## THE TASK
Character for character, transcribe the entries below, minus the images.

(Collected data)

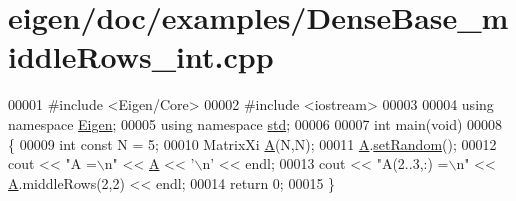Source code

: \hypertarget{eigen_2doc_2examples_2_dense_base__middle_rows__int_8cpp_source}{}\section{eigen/doc/examples/\+Dense\+Base\+\_\+middle\+Rows\+\_\+int.cpp}
\label{eigen_2doc_2examples_2_dense_base__middle_rows__int_8cpp_source}

\begin{DoxyCode}
00001 \textcolor{preprocessor}{#include <Eigen/Core>}
00002 \textcolor{preprocessor}{#include <iostream>}
00003 
00004 \textcolor{keyword}{using namespace }\hyperlink{namespace_eigen}{Eigen};
00005 \textcolor{keyword}{using namespace }\hyperlink{namespacestd}{std};
00006 
00007 \textcolor{keywordtype}{int} main(\textcolor{keywordtype}{void})
00008 \{
00009     \textcolor{keywordtype}{int} \textcolor{keyword}{const} N = 5;
00010     MatrixXi \hyperlink{group___core___module_class_eigen_1_1_matrix}{A}(N,N);
00011     \hyperlink{group___core___module_class_eigen_1_1_matrix}{A}.\hyperlink{class_eigen_1_1_plain_object_base_af0e576a0e1aefc9ee346de44cc352ba3}{setRandom}();
00012     cout << \textcolor{stringliteral}{"A =\(\backslash\)n"} << \hyperlink{group___core___module_class_eigen_1_1_matrix}{A} << \textcolor{charliteral}{'\(\backslash\)n'} << endl;
00013     cout << \textcolor{stringliteral}{"A(2..3,:) =\(\backslash\)n"} << \hyperlink{group___core___module_class_eigen_1_1_matrix}{A}.middleRows(2,2) << endl;
00014     \textcolor{keywordflow}{return} 0;
00015 \}
\end{DoxyCode}
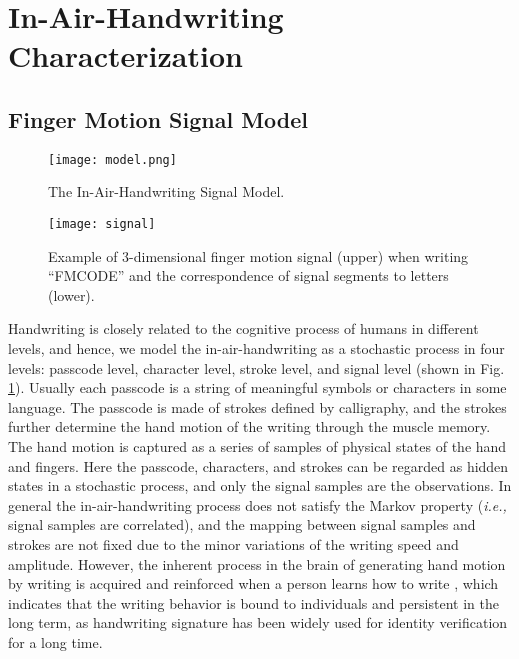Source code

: \documentclass[conference]{IEEEtran}
\begin{document}
\section{In-Air-Handwriting Characterization}

\subsection{Finger Motion Signal Model}


\begin{figure}[!t]
\centering
\texttt{[image: model.png]}
\caption{The In-Air-Handwriting Signal Model.}
\label{fig:model}
\end{figure}


\begin{figure}[!t]
\centering
\texttt{[image: signal]}
\caption{Example of 3-dimensional finger motion signal (upper) when writing ``FMCODE'' and the correspondence of signal segments to letters (lower).}
\label{fig:signal}
\end{figure}


Handwriting is closely related to the cognitive process of humans \cite{Itaguchi} in different levels, and hence, we model the in-air-handwriting as a stochastic process in four levels: passcode level, character level, stroke level, and signal level (shown in Fig. \ref{fig:model}). Usually each passcode is a string of meaningful symbols or characters in some language. The passcode is made of strokes defined by calligraphy, and the strokes further determine the hand motion of the writing through the muscle memory. The hand motion is captured as a series of samples of physical states of the hand and fingers. Here the passcode, characters, and strokes can be regarded as hidden states in a stochastic process, and only the signal samples are the observations. In general the in-air-handwriting process does not satisfy the Markov property (\textit{i.e.,} signal samples are correlated), and the mapping between signal samples and strokes are not fixed due to the minor variations of the writing speed and amplitude. However, the inherent process in the brain of generating hand motion by writing is acquired and reinforced when a person learns how to write \cite{Klemmer}, which indicates that the writing behavior is bound to individuals and persistent in the long term, as handwriting signature has been widely used for identity verification for a long time.
\end{document}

## ANSWER FOR THE TASK
Source code

: \hypertarget{eigen_2doc_2examples_2_dense_base__middle_rows__int_8cpp_source}{}\section{eigen/doc/examples/\+Dense\+Base\+\_\+middle\+Rows\+\_\+int.cpp}
\label{eigen_2doc_2examples_2_dense_base__middle_rows__int_8cpp_source}

\begin{DoxyCode}
00001 \textcolor{preprocessor}{#include <Eigen/Core>}
00002 \textcolor{preprocessor}{#include <iostream>}
00003 
00004 \textcolor{keyword}{using namespace }\hyperlink{namespace_eigen}{Eigen};
00005 \textcolor{keyword}{using namespace }\hyperlink{namespacestd}{std};
00006 
00007 \textcolor{keywordtype}{int} main(\textcolor{keywordtype}{void})
00008 \{
00009     \textcolor{keywordtype}{int} \textcolor{keyword}{const} N = 5;
00010     MatrixXi \hyperlink{group___core___module_class_eigen_1_1_matrix}{A}(N,N);
00011     \hyperlink{group___core___module_class_eigen_1_1_matrix}{A}.\hyperlink{class_eigen_1_1_plain_object_base_af0e576a0e1aefc9ee346de44cc352ba3}{setRandom}();
00012     cout << \textcolor{stringliteral}{"A =\(\backslash\)n"} << \hyperlink{group___core___module_class_eigen_1_1_matrix}{A} << \textcolor{charliteral}{'\(\backslash\)n'} << endl;
00013     cout << \textcolor{stringliteral}{"A(2..3,:) =\(\backslash\)n"} << \hyperlink{group___core___module_class_eigen_1_1_matrix}{A}.middleRows(2,2) << endl;
00014     \textcolor{keywordflow}{return} 0;
00015 \}
\end{DoxyCode}
Source code

: \documentclass[conference]{IEEEtran}
\begin{document}
\section{In-Air-Handwriting Characterization}

\subsection{Finger Motion Signal Model}


\begin{figure}[!t]
\centering
\texttt{[image: model.png]}
\caption{The In-Air-Handwriting Signal Model.}
\label{fig:model}
\end{figure}


\begin{figure}[!t]
\centering
\texttt{[image: signal]}
\caption{Example of 3-dimensional finger motion signal (upper) when writing ``FMCODE'' and the correspondence of signal segments to letters (lower).}
\label{fig:signal}
\end{figure}


Handwriting is closely related to the cognitive process of humans \cite{Itaguchi} in different levels, and hence, we model the in-air-handwriting as a stochastic process in four levels: passcode level, character level, stroke level, and signal level (shown in Fig. \ref{fig:model}). Usually each passcode is a string of meaningful symbols or characters in some language. The passcode is made of strokes defined by calligraphy, and the strokes further determine the hand motion of the writing through the muscle memory. The hand motion is captured as a series of samples of physical states of the hand and fingers. Here the passcode, characters, and strokes can be regarded as hidden states in a stochastic process, and only the signal samples are the observations. In general the in-air-handwriting process does not satisfy the Markov property (\textit{i.e.,} signal samples are correlated), and the mapping between signal samples and strokes are not fixed due to the minor variations of the writing speed and amplitude. However, the inherent process in the brain of generating hand motion by writing is acquired and reinforced when a person learns how to write \cite{Klemmer}, which indicates that the writing behavior is bound to individuals and persistent in the long term, as handwriting signature has been widely used for identity verification for a long time.
\end{document}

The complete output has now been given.